### Task goal
Provide an exact copy of the lines from the beginning of the records through the line that includes "## Calculating Features", and of no others.

Records excerpted from a collection
——
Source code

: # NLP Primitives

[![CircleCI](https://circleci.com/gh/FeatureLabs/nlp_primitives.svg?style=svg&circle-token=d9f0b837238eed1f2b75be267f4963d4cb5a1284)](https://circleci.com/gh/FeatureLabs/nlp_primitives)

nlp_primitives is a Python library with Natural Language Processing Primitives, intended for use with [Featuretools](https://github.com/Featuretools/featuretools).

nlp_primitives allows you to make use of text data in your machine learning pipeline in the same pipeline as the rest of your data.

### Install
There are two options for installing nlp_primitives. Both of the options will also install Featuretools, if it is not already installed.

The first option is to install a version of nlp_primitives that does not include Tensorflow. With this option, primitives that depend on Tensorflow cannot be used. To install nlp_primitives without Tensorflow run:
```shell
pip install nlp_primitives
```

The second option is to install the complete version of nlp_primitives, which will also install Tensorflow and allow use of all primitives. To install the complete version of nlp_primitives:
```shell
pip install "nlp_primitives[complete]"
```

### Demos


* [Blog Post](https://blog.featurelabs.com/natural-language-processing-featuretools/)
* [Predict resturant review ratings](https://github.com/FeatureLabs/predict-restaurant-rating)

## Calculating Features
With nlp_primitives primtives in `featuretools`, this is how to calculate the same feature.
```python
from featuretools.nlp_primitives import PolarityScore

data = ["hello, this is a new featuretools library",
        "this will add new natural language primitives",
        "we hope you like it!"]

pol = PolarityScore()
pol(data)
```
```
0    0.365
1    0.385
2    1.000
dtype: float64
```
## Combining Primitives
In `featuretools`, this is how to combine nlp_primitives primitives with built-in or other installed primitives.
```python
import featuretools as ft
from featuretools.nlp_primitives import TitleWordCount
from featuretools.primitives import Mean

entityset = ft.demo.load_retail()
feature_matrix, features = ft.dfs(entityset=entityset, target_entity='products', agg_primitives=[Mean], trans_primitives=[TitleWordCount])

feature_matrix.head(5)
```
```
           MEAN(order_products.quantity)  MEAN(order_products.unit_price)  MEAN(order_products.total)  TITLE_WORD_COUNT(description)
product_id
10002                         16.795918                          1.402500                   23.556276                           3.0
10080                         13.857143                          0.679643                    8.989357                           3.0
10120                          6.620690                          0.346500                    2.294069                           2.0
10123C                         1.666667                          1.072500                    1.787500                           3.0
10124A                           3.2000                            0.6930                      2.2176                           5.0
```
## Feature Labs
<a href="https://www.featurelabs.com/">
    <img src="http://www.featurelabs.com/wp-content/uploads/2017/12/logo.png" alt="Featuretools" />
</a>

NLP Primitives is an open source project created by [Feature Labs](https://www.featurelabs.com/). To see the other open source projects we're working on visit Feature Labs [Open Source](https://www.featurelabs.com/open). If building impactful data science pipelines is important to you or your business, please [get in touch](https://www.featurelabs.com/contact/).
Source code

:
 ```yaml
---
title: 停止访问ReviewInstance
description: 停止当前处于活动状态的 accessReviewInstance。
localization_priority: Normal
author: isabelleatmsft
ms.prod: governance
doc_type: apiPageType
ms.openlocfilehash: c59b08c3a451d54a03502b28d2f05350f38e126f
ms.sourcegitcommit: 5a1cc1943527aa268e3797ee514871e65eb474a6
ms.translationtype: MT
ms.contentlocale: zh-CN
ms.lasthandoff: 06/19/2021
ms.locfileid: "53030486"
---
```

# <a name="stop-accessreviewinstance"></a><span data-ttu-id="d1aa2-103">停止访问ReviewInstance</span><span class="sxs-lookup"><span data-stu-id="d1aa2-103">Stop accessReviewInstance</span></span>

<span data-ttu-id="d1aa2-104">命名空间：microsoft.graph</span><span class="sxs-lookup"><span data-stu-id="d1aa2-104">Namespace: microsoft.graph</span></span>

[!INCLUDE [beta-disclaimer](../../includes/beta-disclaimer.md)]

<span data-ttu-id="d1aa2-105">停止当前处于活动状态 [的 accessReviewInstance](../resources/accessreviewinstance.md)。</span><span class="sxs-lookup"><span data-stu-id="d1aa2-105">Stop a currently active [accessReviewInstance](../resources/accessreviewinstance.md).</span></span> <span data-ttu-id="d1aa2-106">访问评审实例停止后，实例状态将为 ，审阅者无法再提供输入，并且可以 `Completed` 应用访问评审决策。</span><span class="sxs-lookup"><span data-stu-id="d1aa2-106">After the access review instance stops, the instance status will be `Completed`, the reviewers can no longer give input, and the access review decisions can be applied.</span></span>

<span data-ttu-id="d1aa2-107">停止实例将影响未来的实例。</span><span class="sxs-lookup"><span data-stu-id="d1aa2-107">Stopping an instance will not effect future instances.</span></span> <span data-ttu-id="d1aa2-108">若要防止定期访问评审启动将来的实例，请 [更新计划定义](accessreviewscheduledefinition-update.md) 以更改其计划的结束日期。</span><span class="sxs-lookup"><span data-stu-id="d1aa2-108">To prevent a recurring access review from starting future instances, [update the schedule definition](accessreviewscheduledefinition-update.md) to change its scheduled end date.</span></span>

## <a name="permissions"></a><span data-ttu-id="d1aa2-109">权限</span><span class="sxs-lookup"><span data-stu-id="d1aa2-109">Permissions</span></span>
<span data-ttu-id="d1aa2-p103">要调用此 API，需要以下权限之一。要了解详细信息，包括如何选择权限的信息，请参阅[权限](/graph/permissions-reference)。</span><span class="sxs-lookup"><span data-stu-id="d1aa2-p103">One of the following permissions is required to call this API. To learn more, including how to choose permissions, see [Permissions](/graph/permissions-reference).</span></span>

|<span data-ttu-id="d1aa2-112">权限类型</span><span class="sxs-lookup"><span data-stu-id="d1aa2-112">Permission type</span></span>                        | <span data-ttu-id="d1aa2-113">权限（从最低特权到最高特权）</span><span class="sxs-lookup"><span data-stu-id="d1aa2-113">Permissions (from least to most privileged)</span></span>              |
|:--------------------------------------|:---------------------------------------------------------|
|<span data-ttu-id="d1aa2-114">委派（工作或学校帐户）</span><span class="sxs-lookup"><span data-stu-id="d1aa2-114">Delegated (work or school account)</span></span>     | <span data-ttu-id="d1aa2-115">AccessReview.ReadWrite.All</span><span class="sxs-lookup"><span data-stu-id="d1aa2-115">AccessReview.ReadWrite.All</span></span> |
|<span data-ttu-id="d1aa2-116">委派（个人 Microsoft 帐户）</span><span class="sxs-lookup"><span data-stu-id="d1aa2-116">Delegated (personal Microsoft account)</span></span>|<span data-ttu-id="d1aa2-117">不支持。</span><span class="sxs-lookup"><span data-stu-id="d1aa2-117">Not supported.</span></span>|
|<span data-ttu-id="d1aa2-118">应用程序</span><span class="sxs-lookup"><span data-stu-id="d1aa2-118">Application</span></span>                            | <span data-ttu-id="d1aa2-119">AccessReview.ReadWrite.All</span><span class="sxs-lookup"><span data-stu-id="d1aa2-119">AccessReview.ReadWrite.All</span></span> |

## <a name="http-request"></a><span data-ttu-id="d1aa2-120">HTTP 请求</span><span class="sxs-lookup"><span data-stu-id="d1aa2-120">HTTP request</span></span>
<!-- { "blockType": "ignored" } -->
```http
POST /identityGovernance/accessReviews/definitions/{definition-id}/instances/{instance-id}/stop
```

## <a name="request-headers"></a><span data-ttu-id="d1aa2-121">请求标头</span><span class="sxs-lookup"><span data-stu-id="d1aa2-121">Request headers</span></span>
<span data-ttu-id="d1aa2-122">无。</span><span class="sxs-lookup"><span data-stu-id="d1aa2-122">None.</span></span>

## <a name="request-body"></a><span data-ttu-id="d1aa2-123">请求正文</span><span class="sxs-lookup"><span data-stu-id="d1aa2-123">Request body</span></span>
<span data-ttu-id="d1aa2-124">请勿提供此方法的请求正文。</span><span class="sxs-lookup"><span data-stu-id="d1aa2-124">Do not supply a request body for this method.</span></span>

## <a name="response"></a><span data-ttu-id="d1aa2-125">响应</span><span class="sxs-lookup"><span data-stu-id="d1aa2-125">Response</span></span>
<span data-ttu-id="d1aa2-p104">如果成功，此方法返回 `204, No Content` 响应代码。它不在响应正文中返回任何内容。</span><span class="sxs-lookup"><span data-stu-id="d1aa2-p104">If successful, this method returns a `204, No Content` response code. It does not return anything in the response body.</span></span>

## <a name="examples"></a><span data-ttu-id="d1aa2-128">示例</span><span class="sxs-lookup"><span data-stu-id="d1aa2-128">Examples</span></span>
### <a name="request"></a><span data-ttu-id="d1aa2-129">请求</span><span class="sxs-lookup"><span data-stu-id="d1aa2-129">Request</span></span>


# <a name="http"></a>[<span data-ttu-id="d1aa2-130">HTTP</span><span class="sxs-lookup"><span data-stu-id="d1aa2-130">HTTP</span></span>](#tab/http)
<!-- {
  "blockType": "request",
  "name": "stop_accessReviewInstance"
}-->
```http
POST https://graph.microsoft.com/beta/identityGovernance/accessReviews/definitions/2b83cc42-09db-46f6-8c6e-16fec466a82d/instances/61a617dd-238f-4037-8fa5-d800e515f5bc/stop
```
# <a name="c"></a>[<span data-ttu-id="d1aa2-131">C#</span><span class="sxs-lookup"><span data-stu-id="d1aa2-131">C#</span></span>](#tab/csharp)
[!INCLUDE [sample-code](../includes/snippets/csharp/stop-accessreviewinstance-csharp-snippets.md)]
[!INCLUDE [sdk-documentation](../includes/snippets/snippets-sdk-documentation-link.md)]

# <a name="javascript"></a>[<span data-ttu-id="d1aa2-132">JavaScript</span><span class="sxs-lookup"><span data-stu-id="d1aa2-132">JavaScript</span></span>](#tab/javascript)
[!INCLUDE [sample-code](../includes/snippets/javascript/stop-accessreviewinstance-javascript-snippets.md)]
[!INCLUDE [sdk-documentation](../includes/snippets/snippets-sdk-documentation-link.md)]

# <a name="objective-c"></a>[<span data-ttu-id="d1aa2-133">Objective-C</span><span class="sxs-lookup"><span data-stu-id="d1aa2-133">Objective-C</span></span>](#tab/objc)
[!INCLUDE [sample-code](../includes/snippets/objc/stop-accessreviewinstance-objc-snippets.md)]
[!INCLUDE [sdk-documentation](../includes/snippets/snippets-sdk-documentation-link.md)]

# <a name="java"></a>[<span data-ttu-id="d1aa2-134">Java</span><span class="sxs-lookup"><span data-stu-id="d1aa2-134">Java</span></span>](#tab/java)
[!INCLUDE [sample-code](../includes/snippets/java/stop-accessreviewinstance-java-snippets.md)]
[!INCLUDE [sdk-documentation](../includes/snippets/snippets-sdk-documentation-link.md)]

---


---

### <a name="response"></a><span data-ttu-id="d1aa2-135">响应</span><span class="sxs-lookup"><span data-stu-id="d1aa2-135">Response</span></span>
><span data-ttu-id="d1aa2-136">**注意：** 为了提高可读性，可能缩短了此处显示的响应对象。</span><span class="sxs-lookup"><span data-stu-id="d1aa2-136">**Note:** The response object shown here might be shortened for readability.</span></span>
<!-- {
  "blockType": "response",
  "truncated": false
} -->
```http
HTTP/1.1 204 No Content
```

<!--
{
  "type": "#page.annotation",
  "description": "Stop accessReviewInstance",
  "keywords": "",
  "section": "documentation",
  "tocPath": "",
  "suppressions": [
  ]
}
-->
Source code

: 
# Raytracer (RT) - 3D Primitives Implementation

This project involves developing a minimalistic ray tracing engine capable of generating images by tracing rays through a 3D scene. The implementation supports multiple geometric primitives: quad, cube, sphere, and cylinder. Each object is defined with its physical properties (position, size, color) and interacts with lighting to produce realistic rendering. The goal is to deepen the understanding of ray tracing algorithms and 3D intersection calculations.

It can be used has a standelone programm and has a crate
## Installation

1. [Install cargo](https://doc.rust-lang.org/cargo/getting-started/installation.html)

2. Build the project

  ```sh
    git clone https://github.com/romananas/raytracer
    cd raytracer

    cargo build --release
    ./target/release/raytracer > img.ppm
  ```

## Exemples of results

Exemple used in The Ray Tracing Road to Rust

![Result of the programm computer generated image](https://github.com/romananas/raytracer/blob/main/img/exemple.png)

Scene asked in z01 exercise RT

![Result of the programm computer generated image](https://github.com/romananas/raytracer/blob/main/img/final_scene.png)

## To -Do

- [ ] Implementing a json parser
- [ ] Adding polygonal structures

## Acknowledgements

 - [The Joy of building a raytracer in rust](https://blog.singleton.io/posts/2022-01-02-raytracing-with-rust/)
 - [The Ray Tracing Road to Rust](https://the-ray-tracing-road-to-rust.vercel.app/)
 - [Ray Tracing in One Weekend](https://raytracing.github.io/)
——
### Task result
Source code

: # NLP Primitives

[![CircleCI](https://circleci.com/gh/FeatureLabs/nlp_primitives.svg?style=svg&circle-token=d9f0b837238eed1f2b75be267f4963d4cb5a1284)](https://circleci.com/gh/FeatureLabs/nlp_primitives)

nlp_primitives is a Python library with Natural Language Processing Primitives, intended for use with [Featuretools](https://github.com/Featuretools/featuretools).

nlp_primitives allows you to make use of text data in your machine learning pipeline in the same pipeline as the rest of your data.

### Install
There are two options for installing nlp_primitives. Both of the options will also install Featuretools, if it is not already installed.

The first option is to install a version of nlp_primitives that does not include Tensorflow. With this option, primitives that depend on Tensorflow cannot be used. To install nlp_primitives without Tensorflow run:
```shell
pip install nlp_primitives
```

The second option is to install the complete version of nlp_primitives, which will also install Tensorflow and allow use of all primitives. To install the complete version of nlp_primitives:
```shell
pip install "nlp_primitives[complete]"
```

### Demos


* [Blog Post](https://blog.featurelabs.com/natural-language-processing-featuretools/)
* [Predict resturant review ratings](https://github.com/FeatureLabs/predict-restaurant-rating)

## Calculating Features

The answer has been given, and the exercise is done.